でも、ごみ処理というのはだいたいやることが決まっているし、個別にやるよりまとめてやったほうが効率が高い。だからみんなから税金という形で薄くお金を集めて巨大なゴミ処理場をたて、ゴミ収集車を走らせる。 行政がゴミの処理を提供することで、その地域でビジネスを展開するのがやりやすくなるわけだ。

前述のUber EATSしかりAmazonフルフィルメントしかり、商売を自分でやりたい人に本質的じゃないけどやらなきゃいけないこと/やったほうがいいことを提供することで商売を小さく始めやすく&小さく始めても多くの人にリーチできるようにするという点ではもうゴミ回収サービスと同じくらい公共性が高いように思う。

日本ではブロックされているけど本家Uberも都市の半公共交通機関となりつつある。Uberがある都市に展開するとその都市の交通網が強化され都市として魅力が高まるわけだ。

こういったものは行政サービスに加えて電気・ガス・携帯キャリアといったものに次ぐような準インフラ産業といってもよいように思う。

で、やっぱり問題なのはそこを国外の企業が握っているというところだと思う。
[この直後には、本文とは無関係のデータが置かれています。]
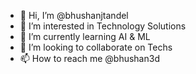 - 👋 Hi, I’m @bhushanjtandel
- 👀 I’m interested in Technology Solutions
- 🌱 I’m currently learning AI & ML
- 💞️ I’m looking to collaborate on Techs
- 📫 How to reach me @bhushan3d


<!---
bhushanjtandel/bhushanjtandel is a ✨ special ✨ repository because its `README.md` (this file) appears on your GitHub profile.
You can click the Preview link to take a look at your changes.
--->
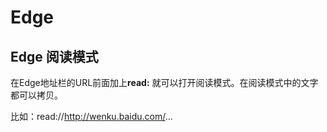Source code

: # Edge

## Edge 阅读模式

在Edge地址栏的URL前面加上**read:** 就可以打开阅读模式。在阅读模式中的文字都可以拷贝。

比如：read://http://wenku.baidu.com/...

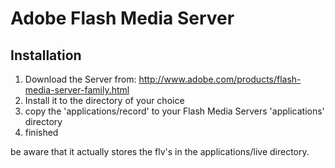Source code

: Adobe Flash Media Server
========================

Installation
------------

1. Download the Server from: http://www.adobe.com/products/flash-media-server-family.html
1. Install it to the directory of your choice
1. copy the 'applications/record' to your Flash Media Servers 'applications' directory
1. finished

be aware that it actually stores the flv's in the applications/live directory.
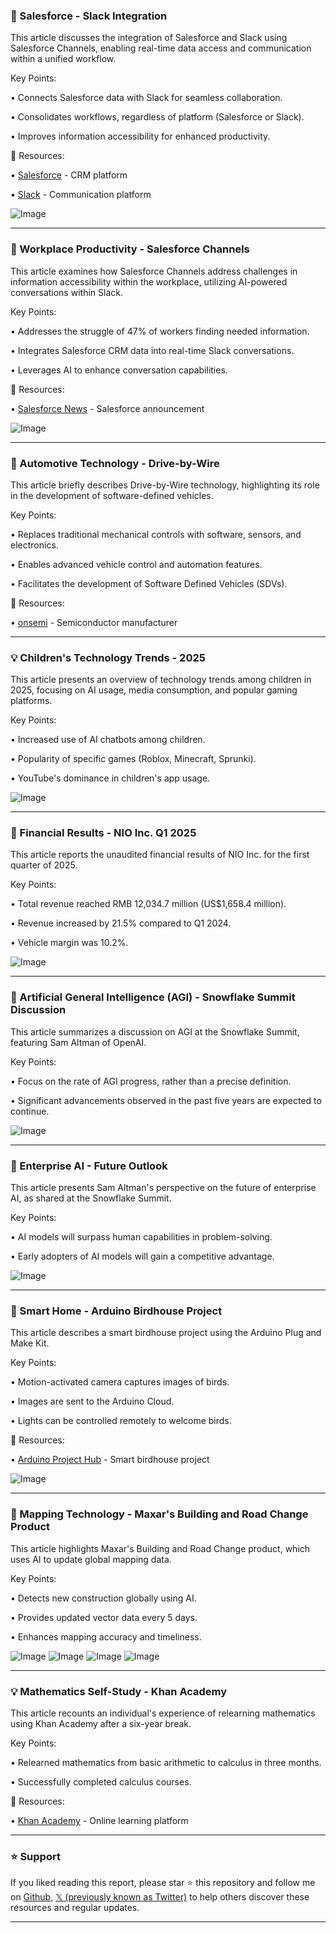 ### 🚀 Salesforce - Slack Integration

This article discusses the integration of Salesforce and Slack using Salesforce Channels, enabling real-time data access and communication within a unified workflow.

Key Points:

• Connects Salesforce data with Slack for seamless collaboration.


• Consolidates workflows, regardless of platform (Salesforce or Slack).


• Improves information accessibility for enhanced productivity.


🔗 Resources:

• [Salesforce](https://x.com/salesforce) - CRM platform


• [Slack](https://x.com/SlackHQ) - Communication platform


![Image](https://pbs.twimg.com/media/GshIU2zWEAI2xtQ.jpg)


---

### 🤖 Workplace Productivity - Salesforce Channels

This article examines how Salesforce Channels address challenges in information accessibility within the workplace, utilizing AI-powered conversations within Slack.

Key Points:

• Addresses the struggle of 47% of workers finding needed information.


• Integrates Salesforce CRM data into real-time Slack conversations.


• Leverages AI to enhance conversation capabilities.


🔗 Resources:

• [Salesforce News](https://sforce.co/43ZGACA) - Salesforce announcement


![Image](https://pbs.twimg.com/ext_tw_video_thumb/1929871617749909505/pu/img/828cqVIBAt952czq.jpg)


---

### 🤖 Automotive Technology - Drive-by-Wire

This article briefly describes Drive-by-Wire technology, highlighting its role in the development of software-defined vehicles.

Key Points:

• Replaces traditional mechanical controls with software, sensors, and electronics.


• Enables advanced vehicle control and automation features.


• Facilitates the development of Software Defined Vehicles (SDVs).


🔗 Resources:

• [onsemi](https://x.com/onsemi) - Semiconductor manufacturer


---

### 💡 Children's Technology Trends - 2025

This article presents an overview of technology trends among children in 2025, focusing on AI usage, media consumption, and popular gaming platforms.

Key Points:

• Increased use of AI chatbots among children.


• Popularity of specific games (Roblox, Minecraft, Sprunki).


• YouTube's dominance in children's app usage.


![Image](https://pbs.twimg.com/media/GshG4JOXIAAV6-4?format=jpg&name=small)


---

### 🤖 Financial Results - NIO Inc. Q1 2025

This article reports the unaudited financial results of NIO Inc. for the first quarter of 2025.

Key Points:

• Total revenue reached RMB 12,034.7 million (US$1,658.4 million).


• Revenue increased by 21.5% compared to Q1 2024.


• Vehicle margin was 10.2%.


![Image](https://pbs.twimg.com/media/GshEaA7b0AEzoqo?format=jpg&name=small)


---

### 🤖 Artificial General Intelligence (AGI) - Snowflake Summit Discussion

This article summarizes a discussion on AGI at the Snowflake Summit, featuring Sam Altman of OpenAI.

Key Points:

• Focus on the rate of AGI progress, rather than a precise definition.


• Significant advancements observed in the past five years are expected to continue.



![Image](https://pbs.twimg.com/media/GsetI7WWwAEpXSw?format=jpg&name=small)


---

### 🤖 Enterprise AI - Future Outlook

This article presents Sam Altman's perspective on the future of enterprise AI, as shared at the Snowflake Summit.

Key Points:

• AI models will surpass human capabilities in problem-solving.


• Early adopters of AI models will gain a competitive advantage.


![Image](https://pbs.twimg.com/media/GserdLdXMAA2v9M?format=jpg&name=small)


---

### 🤖 Smart Home - Arduino Birdhouse Project

This article describes a smart birdhouse project using the Arduino Plug and Make Kit.

Key Points:

• Motion-activated camera captures images of birds.


• Images are sent to the Arduino Cloud.


• Lights can be controlled remotely to welcome birds.


🔗 Resources:

• [Arduino Project Hub](https://projecthub.arduino.cc/Arduino_Genuino/smart-birdhouse-35320a) - Smart birdhouse project


![Image](https://pbs.twimg.com/tweet_video_thumb/GsenRQOWsAAC_Uv.jpg)


---

### 🤖 Mapping Technology - Maxar's Building and Road Change Product

This article highlights Maxar's Building and Road Change product, which uses AI to update global mapping data.

Key Points:

• Detects new construction globally using AI.


• Provides updated vector data every 5 days.


• Enhances mapping accuracy and timeliness.


![Image](https://pbs.twimg.com/media/GsdAIGeWYAAuMPa?format=jpg&name=360x360)
![Image](https://pbs.twimg.com/media/GsdAVLBXYAAQo4N?format=jpg&name=360x360)
![Image](https://pbs.twimg.com/media/GsdAZhfXcAEbIOf?format=jpg&name=360x360)
![Image](https://pbs.twimg.com/media/GsdAdCzWAAEC06y?format=jpg&name=360x360)


---

### 💡 Mathematics Self-Study - Khan Academy

This article recounts an individual's experience of relearning mathematics using Khan Academy after a six-year break.

Key Points:

• Relearned mathematics from basic arithmetic to calculus in three months.


• Successfully completed calculus courses.


🔗 Resources:

• [Khan Academy](https://x.com/khanacademy) - Online learning platform


---

### ⭐️ Support

If you liked reading this report, please star ⭐️ this repository and follow me on [Github](https://github.com/Drix10), [𝕏 (previously known as Twitter)](https://x.com/DRIX_10_) to help others discover these resources and regular updates.

---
そこが儲かっているということは、日本から富が流出しているということになる。 ふるさと納税で東京から税収が逃げていって富が流出しているのと同じように、日本から富が流出しているわけだ。もちろん新しいビジネスが生まれて富が創出される効果があるのも事実だが。

こういう「インフラ」の再発明という発想、ITの世界ではもっと先行されている。日本の「レンタルサーバー屋」というのはほんとにただサーバーを借りられるというだけでそのうえに乗せるものは知らないですねというところばかりだ。月額いくら払ってくれたらこれだけはやりますよあとは知りませんという態度だ。 たとえばさくらインターネットのサービス一覧は1枚のページに収まっている。

www.sakura.ad.jp

一方AWSやGCPといったところは色々こんなのあると便利でしょう、みなさんのビジネスにとってはこんなところに煩わされるのは本質的じゃないですよね、我々が代わりに作っておきあました!ととてもホスピタリティが高い。 ほんとに小さいサービスのうちから自分たちの運営するプラットフォームを利用してもらい、もろもろ便利なやつらを利用してたくさん儲かる大きなサービスに成長してもらう。 そうなったときにはたくさん料金払ってねと二人三脚で進んでいけるようになっている。 (その代わり進めば進むほど二人三脚をほどきづらくなっていく)

ホスピタリティが高いのは決して優しいからじゃなくて、自分たちのプラットフォームが世界を独占して誰もが逃げられないようにするためなのではあるが、それでも利用者側としてはホスピタリティ高いなと感じてしまう。

さきほどとの対比としてAWSのサービス一覧。

aws.amazon.com

このまま行くと役所に限らず、日本の企業が「お役所仕事」をしている間に本物のホスピタリティを見せてくるグローバル企業が日本のインフラ産業にガッチリ食い込んで、その上での商活動からどんどん上前をはねていくことになる。

本当に徐々に植民地にされつつあるのかもしれない。